[Dataset entries]
*** Begin section ***
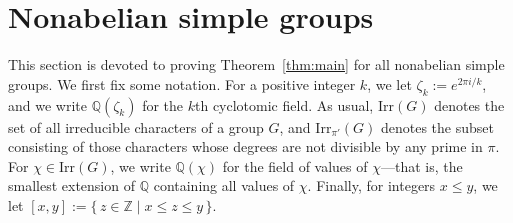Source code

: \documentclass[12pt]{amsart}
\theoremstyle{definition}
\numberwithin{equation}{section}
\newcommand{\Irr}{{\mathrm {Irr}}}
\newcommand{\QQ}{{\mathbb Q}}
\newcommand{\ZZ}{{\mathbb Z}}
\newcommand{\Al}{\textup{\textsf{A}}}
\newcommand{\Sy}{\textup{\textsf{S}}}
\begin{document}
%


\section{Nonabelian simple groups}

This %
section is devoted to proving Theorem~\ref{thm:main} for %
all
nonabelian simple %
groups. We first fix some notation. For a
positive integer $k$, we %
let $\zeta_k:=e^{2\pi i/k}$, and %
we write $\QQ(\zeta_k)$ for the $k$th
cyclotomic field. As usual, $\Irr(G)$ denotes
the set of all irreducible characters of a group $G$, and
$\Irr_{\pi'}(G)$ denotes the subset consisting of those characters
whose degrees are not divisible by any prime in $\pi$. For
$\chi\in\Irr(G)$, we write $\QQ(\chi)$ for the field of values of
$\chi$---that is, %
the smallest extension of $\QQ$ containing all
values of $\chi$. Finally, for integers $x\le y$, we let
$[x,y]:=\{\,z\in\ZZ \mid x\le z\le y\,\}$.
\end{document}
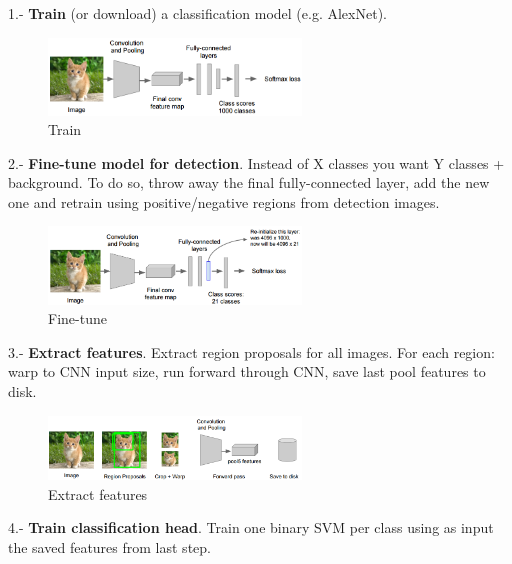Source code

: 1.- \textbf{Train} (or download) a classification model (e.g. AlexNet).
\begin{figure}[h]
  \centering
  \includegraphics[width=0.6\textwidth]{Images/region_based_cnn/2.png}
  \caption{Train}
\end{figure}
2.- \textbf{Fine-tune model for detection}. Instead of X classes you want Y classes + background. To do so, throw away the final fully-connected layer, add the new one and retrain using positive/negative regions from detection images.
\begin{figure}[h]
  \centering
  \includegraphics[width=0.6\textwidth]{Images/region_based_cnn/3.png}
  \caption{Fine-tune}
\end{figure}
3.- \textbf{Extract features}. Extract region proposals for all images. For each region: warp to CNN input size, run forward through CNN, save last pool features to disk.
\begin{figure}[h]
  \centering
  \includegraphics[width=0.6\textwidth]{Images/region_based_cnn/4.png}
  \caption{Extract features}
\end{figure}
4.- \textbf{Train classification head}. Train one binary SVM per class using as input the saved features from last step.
*** End section ***
*** Begin section ***
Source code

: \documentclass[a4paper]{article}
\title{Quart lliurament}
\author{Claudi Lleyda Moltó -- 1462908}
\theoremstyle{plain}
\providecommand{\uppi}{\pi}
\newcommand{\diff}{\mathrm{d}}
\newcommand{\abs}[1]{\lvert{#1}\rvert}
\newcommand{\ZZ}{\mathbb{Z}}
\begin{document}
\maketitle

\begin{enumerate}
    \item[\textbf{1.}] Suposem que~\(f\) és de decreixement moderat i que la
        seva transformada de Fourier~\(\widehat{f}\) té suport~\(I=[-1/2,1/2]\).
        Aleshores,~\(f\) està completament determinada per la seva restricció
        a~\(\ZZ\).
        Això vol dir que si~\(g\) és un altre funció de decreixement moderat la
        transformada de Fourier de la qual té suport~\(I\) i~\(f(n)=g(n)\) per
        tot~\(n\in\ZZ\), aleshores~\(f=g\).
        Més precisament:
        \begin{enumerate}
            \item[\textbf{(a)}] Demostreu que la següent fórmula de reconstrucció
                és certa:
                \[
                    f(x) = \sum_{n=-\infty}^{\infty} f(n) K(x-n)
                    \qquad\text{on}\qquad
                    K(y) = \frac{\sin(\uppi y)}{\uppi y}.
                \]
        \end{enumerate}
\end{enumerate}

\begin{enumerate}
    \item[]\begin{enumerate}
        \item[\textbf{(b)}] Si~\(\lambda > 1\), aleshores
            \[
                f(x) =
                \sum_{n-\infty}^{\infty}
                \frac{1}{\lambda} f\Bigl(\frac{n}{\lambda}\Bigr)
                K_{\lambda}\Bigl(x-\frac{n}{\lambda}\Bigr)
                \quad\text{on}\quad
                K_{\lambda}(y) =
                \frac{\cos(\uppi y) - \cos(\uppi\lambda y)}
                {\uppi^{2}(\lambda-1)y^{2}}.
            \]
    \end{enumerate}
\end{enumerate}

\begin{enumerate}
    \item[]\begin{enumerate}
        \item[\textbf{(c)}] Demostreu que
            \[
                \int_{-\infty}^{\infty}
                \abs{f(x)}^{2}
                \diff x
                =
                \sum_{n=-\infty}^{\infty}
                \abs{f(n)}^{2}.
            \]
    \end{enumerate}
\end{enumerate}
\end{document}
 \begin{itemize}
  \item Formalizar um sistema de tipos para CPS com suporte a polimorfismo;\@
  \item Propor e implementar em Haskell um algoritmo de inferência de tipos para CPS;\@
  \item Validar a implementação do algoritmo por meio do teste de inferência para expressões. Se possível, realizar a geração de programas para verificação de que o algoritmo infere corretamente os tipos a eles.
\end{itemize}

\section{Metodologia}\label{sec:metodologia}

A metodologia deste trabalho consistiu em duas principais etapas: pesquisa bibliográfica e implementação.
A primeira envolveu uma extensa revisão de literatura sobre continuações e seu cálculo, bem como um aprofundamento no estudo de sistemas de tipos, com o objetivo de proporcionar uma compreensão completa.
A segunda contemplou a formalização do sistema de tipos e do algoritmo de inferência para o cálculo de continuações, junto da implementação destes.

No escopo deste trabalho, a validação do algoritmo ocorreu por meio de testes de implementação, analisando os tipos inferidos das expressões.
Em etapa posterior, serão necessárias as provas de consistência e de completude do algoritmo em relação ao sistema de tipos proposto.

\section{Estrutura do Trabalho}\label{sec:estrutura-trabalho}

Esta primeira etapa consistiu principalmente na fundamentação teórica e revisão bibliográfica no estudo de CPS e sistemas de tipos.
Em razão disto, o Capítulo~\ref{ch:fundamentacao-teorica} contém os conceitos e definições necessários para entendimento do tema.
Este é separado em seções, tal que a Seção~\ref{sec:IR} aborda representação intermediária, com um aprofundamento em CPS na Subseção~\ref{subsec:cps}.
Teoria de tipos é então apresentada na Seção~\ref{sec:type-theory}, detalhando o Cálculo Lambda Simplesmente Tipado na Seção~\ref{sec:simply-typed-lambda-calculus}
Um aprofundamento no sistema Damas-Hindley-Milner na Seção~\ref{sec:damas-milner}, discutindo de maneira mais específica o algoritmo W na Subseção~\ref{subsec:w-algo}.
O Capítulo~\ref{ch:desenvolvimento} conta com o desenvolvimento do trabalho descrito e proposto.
*** End section ***
*** Begin section ***
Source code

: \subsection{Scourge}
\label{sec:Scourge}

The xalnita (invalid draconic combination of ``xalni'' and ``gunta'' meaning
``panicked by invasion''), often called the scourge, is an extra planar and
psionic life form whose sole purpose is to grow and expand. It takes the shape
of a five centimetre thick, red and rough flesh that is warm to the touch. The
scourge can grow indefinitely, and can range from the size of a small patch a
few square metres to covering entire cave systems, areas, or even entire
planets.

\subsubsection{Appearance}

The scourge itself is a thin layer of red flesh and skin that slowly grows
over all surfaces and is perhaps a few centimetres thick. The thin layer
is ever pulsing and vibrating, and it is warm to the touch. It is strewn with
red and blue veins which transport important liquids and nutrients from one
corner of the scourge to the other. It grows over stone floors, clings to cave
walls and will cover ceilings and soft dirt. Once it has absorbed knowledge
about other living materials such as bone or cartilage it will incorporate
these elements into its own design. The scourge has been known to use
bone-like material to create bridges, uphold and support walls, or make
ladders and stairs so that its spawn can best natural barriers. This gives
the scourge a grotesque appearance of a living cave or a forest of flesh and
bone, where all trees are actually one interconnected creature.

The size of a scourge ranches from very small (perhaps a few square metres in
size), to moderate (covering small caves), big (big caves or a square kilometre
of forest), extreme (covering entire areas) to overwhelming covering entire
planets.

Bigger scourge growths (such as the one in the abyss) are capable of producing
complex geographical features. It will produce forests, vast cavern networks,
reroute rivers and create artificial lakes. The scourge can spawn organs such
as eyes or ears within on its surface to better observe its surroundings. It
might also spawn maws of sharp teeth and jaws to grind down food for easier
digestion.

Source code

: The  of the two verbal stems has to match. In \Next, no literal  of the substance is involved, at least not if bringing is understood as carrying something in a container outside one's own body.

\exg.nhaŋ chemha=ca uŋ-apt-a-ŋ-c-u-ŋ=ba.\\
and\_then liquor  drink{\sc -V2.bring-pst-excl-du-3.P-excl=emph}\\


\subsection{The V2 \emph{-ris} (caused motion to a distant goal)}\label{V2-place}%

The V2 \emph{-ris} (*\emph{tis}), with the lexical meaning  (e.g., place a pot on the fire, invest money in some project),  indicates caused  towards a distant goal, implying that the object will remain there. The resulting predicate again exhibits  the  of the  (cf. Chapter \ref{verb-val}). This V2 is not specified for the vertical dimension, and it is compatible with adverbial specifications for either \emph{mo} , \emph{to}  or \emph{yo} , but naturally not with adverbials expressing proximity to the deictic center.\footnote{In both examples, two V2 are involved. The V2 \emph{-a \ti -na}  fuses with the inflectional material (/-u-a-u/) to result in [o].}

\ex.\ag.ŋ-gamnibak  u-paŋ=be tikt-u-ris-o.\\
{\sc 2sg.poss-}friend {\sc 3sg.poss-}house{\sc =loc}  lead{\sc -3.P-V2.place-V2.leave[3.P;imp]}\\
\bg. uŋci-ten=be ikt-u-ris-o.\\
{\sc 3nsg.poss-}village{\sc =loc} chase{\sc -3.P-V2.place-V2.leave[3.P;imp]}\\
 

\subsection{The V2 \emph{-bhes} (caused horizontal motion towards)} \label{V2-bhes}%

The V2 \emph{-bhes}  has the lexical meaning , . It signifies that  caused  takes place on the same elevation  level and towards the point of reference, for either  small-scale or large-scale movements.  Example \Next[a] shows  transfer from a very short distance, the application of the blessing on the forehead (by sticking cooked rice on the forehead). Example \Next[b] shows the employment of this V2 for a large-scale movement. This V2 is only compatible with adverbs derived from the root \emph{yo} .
*** End section ***
▶ [WHAT YOU NEED TO DO]: Counting every line of the entries that holds the word "width", report the total and no other text.

▶ [SOLUTION TO THIS EXERCISE]: 3